In a previous post we talked about the value of a mentor. Now that you know why having a mentor, or mentors, is important, let’s discuss how to get one.
It seems like it should be easy to secure a mentor, and sometimes it is. But you run into challenges in identifying who the right person is to fit with your personality and career objectives. These seven easy steps will help you in identifying and securing a mentor:
- Write down a list of your personality traits and career goals. What are you like? How do you behave in certain situations, both in and out of work? What is your ideal career path? Writing down these traits and goals will help you specify what areas a mentor will help you with. It will also allow you to align yourself with a mentor that has the tools to assist you. This step is critical to starting an effective mentoring relationship - you must identify what you are looking for in a mentor before you identify the right one
- Reach out to your network and ask for a mentor referral. Ask your manager, a colleague, or a friend for an introduction. If you feel comfortable sharing, tell the person you ask for an intro the personality traits and career goals so they can better align their referral with what you are looking for in a mentor.

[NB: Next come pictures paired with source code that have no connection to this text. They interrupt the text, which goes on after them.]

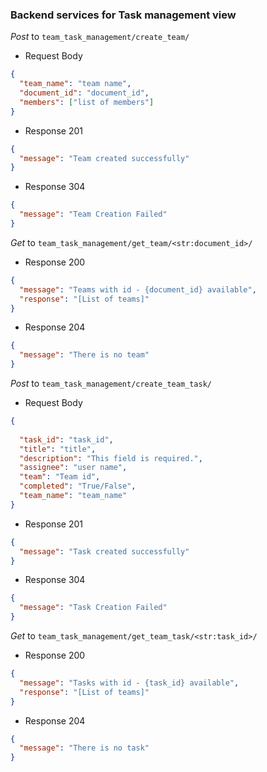 ### Backend services for Task management view

_Post_ to `team_task_management/create_team/`

- Request Body

```json
{
  "team_name": "team name",
  "document_id": "document_id",
  "members": ["list of members"]
}
```

- Response 201

```json
{
  "message": "Team created successfully"
}
```

- Response 304

```json
{
  "message": "Team Creation Failed"
}
```

_Get_ to `team_task_management/get_team/<str:document_id>/`

- Response 200

```json
{
  "message": "Teams with id - {document_id} available",
  "response": "[List of teams]"
}
```

- Response 204

```json
{
  "message": "There is no team"
}
```


_Post_ to `team_task_management/create_team_task/`

- Request Body

```json
{
  
  "task_id": "task_id",
  "title": "title",
  "description": "This field is required.",
  "assignee": "user name",
  "team": "Team id",
  "completed": "True/False",
  "team_name": "team_name"
}
```

- Response 201

```json
{
  "message": "Task created successfully"
}
```
- Response 304

```json
{
  "message": "Task Creation Failed"
}
```


_Get_ to `team_task_management/get_team_task/<str:task_id>/`

- Response 200

```json
{
  "message": "Tasks with id - {task_id} available",
  "response": "[List of teams]"
}
```

- Response 204

```json
{
  "message": "There is no task"
}
```
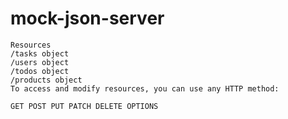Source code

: # mock-json-server

```
Resources
/tasks object
/users object
/todos object
/products object
To access and modify resources, you can use any HTTP method:
```
```
GET POST PUT PATCH DELETE OPTIONS
```
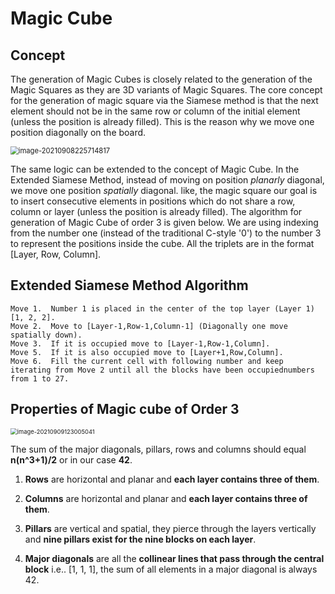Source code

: # Magic Cube

## Concept

The generation of Magic Cubes is closely related to the generation of the Magic Squares as they are 3D variants of Magic Squares. The core concept for the generation of magic square via the Siamese method is that the next element should not be in the same row or column of the initial element (unless the position is already filled). This is the reason why we move one position diagonally on the board. 

<img src="C:\Users\Sasank\AppData\Roaming\Typora\typora-user-images\image-20210908225714817.png" alt="image-20210908225714817" style="zoom:80%;" />



The same logic can be extended to the concept of Magic Cube. In the Extended Siamese Method, instead of moving on position *planarly* diagonal, we move one position _spatially_ diagonal. like, the magic square our goal is to insert consecutive elements in positions which do not share a row, column or layer (unless the position is already filled). The algorithm for generation of Magic Cube of order 3 is given below. We are using indexing from the number one (instead of the traditional C-style '0') to the number 3 to represent the positions inside the cube. All the triplets are in the format [Layer, Row, Column].

## Extended Siamese Method Algorithm

```
Move 1.  Number 1 is placed in the center of the top layer (Layer 1) [1, 2, 2].
Move 2.  Move to [Layer-1,Row-1,Column-1] (Diagonally one move spatially down).
Move 3.  If it is occupied move to [Layer-1,Row-1,Column].
Move 5.  If it is also occupied move to [Layer+1,Row,Column].
Move 6.  Fill the current cell with following number and keep iterating from Move 2 until all the blocks have been occupiednumbers from 1 to 27.
```

## Properties of Magic cube of Order 3

<img src="C:\Users\Sasank\AppData\Roaming\Typora\typora-user-images\image-20210909123005041.png" alt="image-20210909123005041" style="zoom:67%;" />

The sum of the major diagonals, pillars, rows and columns should equal **n(n^3+1)/2** or in our case **42**.



1. **Rows** are horizontal and planar and **each layer contains three of them**. 

   

2. **Columns** are horizontal and planar and **each layer contains three of them**. 

   

3. **Pillars** are vertical and spatial, they pierce through the layers vertically and **nine pillars exist for the nine blocks on each layer**. 

   

4. **Major diagonals** are all the **collinear lines that pass through the central block** i.e.. [1, 1, 1], the sum of all elements in a major diagonal is always 42.


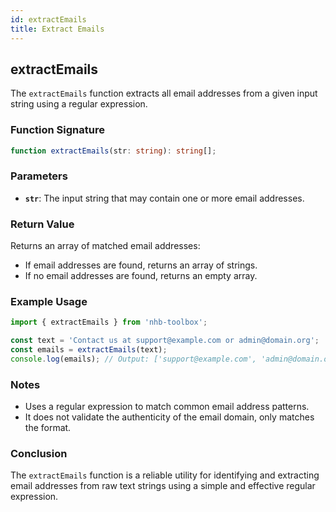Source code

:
 ```yaml
---
id: extractEmails  
title: Extract Emails  
---
```


## extractEmails

The `extractEmails` function extracts all email addresses from a given input string using a regular expression.

### Function Signature

```typescript
function extractEmails(str: string): string[];
```

### Parameters

- **`str`**: The input string that may contain one or more email addresses.

### Return Value

Returns an array of matched email addresses:

- If email addresses are found, returns an array of strings.
- If no email addresses are found, returns an empty array.

### Example Usage

```typescript
import { extractEmails } from 'nhb-toolbox';

const text = 'Contact us at support@example.com or admin@domain.org';
const emails = extractEmails(text);
console.log(emails); // Output: ['support@example.com', 'admin@domain.org']
```

### Notes

- Uses a regular expression to match common email address patterns.
- It does not validate the authenticity of the email domain, only matches the format.

### Conclusion

The `extractEmails` function is a reliable utility for identifying and extracting email addresses from raw text strings using a simple and effective regular expression.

I suggest a pool of three people as potential mentors
- Set up a 30 minute intro meeting. It is important to get some face time prior to securing a mentor. On paper, you may be the perfect match, but if your personalities do not work together it is clearly not going to be a good mentoring relationship. Make sure this meeting is in person, if at all possible. In the meeting subject, I suggest calling out directly that you are seeking a mentor and want to use this time to gauge if there is a connection. It is important to be up front about your objective so expectations are level-set between both parties. If you don’t feel comfortable about putting this in the meeting invite, mention it at the meeting
- Prepare for the intro meeting. Write down a series of questions you want to have the potential mentor address
- Meet with your mentor(s). You’ve already done the preparation work, so just be yourself and have the conversation
- Review all potential mentors, post intro meetings, and decide which one(s) will be your mentor(s). Don’t rule out someone just because you have differing opinions or backgrounds - they could be just the right mentor to push you further or give you another perspective. It is not a rule for you to have one and only one mentor. If you think highly of multiple people and want them to be your mentor, that is perfectly OK
- Ask your potential mentor to be your mentor. This is important because it, as mentioned earlier, will ensure you are on the same page. The mentor understands what their objective is in the relationship and so do you as the mentee. Once the mentor accepts your invite, set up regular meetings with them!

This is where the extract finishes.